Starting with the line containing "- Smooth animations and particle effects" and going on through the line containing "## Development", return the lines of the data below exactly, and only those.
Start of Block
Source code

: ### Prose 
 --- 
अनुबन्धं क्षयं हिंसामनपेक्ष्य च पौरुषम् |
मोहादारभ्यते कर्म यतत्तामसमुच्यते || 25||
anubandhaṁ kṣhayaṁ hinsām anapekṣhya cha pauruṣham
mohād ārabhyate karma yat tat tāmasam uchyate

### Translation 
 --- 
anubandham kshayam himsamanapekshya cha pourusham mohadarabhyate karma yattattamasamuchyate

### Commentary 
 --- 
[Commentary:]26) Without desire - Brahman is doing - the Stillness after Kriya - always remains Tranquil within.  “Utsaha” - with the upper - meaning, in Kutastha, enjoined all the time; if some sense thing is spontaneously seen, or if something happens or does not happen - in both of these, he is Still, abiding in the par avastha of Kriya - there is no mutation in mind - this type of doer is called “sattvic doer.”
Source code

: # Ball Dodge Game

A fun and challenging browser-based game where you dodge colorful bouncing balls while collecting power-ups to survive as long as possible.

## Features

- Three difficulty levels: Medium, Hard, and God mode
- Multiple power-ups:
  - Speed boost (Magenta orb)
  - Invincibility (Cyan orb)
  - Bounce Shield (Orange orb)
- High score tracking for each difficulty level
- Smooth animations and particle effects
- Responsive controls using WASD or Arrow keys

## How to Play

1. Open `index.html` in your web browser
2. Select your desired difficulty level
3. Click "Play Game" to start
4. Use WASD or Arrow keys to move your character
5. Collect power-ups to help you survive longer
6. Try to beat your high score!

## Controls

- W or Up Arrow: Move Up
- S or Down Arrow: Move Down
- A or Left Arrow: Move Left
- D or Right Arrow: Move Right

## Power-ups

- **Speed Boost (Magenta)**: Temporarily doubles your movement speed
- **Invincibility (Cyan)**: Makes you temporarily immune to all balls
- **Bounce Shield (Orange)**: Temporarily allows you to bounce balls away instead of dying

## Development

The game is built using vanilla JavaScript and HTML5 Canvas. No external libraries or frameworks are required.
End of Block
## RESULT BELOW
- Smooth animations and particle effects
- Responsive controls using WASD or Arrow keys

## How to Play

1. Open `index.html` in your web browser
2. Select your desired difficulty level
3. Click "Play Game" to start
4. Use WASD or Arrow keys to move your character
5. Collect power-ups to help you survive longer
6. Try to beat your high score!

## Controls

- W or Up Arrow: Move Up
- S or Down Arrow: Move Down
- A or Left Arrow: Move Left
- D or Right Arrow: Move Right

## Power-ups

- **Speed Boost (Magenta)**: Temporarily doubles your movement speed
- **Invincibility (Cyan)**: Makes you temporarily immune to all balls
- **Bounce Shield (Orange)**: Temporarily allows you to bounce balls away instead of dying

## Development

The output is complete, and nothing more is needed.